Extract from the entries below, exactly as given, only the lines from the line containing "2. 추진기 날개 캐비테이션 침식" to the line containing "3) 허브-날개 접합부 구조 안전성 확보 필요", both lines included.
==========
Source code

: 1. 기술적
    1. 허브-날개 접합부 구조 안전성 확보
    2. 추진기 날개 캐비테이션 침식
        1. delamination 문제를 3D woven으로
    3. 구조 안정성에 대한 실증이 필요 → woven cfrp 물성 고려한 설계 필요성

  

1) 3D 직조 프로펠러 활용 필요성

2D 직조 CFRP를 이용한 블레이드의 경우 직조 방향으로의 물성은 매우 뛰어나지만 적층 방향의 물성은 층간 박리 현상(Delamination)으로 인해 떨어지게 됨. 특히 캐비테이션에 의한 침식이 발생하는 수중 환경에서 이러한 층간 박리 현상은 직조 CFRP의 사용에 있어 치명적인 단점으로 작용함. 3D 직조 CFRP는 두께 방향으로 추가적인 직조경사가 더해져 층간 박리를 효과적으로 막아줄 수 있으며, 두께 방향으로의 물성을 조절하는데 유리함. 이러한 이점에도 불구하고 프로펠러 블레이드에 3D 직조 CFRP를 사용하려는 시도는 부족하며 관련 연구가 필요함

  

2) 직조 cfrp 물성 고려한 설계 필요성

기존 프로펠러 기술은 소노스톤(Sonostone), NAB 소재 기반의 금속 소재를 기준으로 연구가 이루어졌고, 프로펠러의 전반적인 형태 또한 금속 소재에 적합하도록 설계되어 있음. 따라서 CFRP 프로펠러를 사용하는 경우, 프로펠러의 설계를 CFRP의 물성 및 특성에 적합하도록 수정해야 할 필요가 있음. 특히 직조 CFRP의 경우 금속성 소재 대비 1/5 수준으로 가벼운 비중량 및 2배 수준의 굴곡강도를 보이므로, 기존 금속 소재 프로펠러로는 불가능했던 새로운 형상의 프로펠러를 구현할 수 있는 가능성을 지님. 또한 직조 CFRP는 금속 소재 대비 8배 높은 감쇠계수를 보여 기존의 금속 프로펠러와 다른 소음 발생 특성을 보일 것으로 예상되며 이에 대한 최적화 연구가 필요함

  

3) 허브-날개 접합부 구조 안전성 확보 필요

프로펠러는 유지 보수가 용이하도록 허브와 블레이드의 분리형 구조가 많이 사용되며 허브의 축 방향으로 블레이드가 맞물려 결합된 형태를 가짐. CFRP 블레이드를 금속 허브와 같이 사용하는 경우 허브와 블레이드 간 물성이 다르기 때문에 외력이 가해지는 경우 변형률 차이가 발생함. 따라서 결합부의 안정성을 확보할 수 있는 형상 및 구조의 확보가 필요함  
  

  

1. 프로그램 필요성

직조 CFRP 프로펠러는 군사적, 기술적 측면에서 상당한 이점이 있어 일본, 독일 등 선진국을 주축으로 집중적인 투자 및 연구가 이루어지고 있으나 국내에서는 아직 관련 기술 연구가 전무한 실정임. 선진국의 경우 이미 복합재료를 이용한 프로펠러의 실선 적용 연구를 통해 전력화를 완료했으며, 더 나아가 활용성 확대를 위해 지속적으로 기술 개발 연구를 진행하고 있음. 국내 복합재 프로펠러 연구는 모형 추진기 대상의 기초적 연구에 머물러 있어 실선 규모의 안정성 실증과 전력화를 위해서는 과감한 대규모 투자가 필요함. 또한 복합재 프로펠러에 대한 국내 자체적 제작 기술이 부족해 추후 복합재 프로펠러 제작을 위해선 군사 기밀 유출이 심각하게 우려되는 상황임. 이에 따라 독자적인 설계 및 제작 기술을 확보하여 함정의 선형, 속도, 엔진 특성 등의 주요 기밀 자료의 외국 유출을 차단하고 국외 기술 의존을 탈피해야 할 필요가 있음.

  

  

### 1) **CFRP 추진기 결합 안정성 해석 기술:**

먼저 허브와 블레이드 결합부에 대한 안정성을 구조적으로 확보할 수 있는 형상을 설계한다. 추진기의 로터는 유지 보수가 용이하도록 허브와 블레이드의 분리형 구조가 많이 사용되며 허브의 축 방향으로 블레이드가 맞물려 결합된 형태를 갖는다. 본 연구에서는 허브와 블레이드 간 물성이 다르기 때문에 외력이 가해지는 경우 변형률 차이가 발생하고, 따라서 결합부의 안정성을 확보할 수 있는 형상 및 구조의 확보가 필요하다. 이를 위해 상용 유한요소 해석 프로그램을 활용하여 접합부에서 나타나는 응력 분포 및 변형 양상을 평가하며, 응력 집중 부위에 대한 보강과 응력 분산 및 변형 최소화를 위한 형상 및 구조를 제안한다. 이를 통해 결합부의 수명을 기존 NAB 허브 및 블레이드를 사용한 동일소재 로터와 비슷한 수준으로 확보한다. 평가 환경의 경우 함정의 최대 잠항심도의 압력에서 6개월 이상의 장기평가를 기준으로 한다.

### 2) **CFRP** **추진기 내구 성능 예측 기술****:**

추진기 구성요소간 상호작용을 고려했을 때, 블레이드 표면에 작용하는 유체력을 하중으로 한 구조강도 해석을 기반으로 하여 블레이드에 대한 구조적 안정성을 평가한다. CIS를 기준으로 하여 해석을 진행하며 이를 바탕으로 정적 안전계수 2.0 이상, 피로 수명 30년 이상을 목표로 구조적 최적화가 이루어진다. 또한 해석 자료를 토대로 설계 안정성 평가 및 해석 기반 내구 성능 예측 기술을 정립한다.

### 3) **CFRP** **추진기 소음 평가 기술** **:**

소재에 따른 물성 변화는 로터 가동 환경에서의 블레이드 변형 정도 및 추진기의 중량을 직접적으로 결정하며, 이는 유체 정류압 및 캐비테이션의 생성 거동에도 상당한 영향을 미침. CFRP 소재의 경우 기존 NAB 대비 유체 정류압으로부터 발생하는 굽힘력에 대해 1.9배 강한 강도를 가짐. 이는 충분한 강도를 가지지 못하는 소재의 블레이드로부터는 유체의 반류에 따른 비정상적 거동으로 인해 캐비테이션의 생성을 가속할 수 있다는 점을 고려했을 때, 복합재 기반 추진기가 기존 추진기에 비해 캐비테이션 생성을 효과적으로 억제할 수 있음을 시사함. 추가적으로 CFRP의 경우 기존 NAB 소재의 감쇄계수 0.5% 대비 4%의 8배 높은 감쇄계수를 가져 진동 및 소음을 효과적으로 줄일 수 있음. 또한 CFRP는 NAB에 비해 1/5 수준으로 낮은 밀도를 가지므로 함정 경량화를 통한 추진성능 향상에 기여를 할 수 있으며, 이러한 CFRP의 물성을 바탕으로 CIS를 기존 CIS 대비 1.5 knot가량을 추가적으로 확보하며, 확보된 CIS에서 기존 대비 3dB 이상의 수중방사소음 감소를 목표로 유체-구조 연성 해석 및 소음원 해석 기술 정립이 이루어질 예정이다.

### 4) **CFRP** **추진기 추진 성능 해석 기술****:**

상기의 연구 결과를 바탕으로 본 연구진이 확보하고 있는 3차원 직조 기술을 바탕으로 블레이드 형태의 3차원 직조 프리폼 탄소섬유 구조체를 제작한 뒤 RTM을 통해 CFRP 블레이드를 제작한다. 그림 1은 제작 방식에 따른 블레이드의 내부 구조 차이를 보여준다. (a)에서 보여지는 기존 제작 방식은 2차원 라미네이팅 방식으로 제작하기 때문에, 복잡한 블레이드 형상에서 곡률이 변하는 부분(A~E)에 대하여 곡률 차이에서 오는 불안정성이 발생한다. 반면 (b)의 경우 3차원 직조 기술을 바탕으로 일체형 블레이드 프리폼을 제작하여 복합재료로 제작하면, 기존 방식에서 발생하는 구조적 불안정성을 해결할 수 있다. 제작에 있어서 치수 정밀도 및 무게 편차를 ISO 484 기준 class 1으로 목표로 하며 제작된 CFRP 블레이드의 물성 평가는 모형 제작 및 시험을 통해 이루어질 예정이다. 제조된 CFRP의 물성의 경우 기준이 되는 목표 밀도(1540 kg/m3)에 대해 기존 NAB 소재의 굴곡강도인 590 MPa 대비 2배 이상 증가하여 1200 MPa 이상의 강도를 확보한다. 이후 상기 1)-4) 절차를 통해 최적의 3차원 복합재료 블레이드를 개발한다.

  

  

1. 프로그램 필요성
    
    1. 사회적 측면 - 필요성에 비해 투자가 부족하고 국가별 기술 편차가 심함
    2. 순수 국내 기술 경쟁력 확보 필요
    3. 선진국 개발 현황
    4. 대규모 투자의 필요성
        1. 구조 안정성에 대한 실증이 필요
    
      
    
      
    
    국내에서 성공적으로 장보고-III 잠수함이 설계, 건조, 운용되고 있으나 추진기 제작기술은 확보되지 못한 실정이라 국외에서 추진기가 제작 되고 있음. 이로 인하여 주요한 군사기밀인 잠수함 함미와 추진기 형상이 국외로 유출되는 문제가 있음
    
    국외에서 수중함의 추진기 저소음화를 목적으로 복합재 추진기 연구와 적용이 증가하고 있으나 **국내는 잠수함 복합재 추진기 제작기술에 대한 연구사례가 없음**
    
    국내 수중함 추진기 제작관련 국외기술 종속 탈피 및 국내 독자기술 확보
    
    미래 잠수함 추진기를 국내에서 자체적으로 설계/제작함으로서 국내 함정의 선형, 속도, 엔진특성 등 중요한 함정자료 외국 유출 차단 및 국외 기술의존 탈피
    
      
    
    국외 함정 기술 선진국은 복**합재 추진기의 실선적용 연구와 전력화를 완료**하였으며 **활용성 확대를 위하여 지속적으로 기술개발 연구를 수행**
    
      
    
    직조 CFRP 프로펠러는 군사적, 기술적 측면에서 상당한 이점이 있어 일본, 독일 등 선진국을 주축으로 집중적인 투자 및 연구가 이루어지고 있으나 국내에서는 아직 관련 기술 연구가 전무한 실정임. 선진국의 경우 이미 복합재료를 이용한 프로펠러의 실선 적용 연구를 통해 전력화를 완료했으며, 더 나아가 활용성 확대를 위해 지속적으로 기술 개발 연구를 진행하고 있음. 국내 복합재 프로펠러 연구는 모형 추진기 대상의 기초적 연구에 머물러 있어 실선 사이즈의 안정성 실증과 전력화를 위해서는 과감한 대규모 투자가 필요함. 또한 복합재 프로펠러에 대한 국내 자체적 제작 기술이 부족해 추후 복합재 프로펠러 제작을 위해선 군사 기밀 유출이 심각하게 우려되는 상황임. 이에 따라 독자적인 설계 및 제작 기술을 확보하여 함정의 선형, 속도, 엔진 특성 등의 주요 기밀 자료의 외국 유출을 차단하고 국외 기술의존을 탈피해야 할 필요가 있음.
==========
Result below —
    2. 추진기 날개 캐비테이션 침식
        1. delamination 문제를 3D woven으로
    3. 구조 안정성에 대한 실증이 필요 → woven cfrp 물성 고려한 설계 필요성

  

1) 3D 직조 프로펠러 활용 필요성

2D 직조 CFRP를 이용한 블레이드의 경우 직조 방향으로의 물성은 매우 뛰어나지만 적층 방향의 물성은 층간 박리 현상(Delamination)으로 인해 떨어지게 됨. 특히 캐비테이션에 의한 침식이 발생하는 수중 환경에서 이러한 층간 박리 현상은 직조 CFRP의 사용에 있어 치명적인 단점으로 작용함. 3D 직조 CFRP는 두께 방향으로 추가적인 직조경사가 더해져 층간 박리를 효과적으로 막아줄 수 있으며, 두께 방향으로의 물성을 조절하는데 유리함. 이러한 이점에도 불구하고 프로펠러 블레이드에 3D 직조 CFRP를 사용하려는 시도는 부족하며 관련 연구가 필요함

  

2) 직조 cfrp 물성 고려한 설계 필요성

기존 프로펠러 기술은 소노스톤(Sonostone), NAB 소재 기반의 금속 소재를 기준으로 연구가 이루어졌고, 프로펠러의 전반적인 형태 또한 금속 소재에 적합하도록 설계되어 있음. 따라서 CFRP 프로펠러를 사용하는 경우, 프로펠러의 설계를 CFRP의 물성 및 특성에 적합하도록 수정해야 할 필요가 있음. 특히 직조 CFRP의 경우 금속성 소재 대비 1/5 수준으로 가벼운 비중량 및 2배 수준의 굴곡강도를 보이므로, 기존 금속 소재 프로펠러로는 불가능했던 새로운 형상의 프로펠러를 구현할 수 있는 가능성을 지님. 또한 직조 CFRP는 금속 소재 대비 8배 높은 감쇠계수를 보여 기존의 금속 프로펠러와 다른 소음 발생 특성을 보일 것으로 예상되며 이에 대한 최적화 연구가 필요함

  

3) 허브-날개 접합부 구조 안전성 확보 필요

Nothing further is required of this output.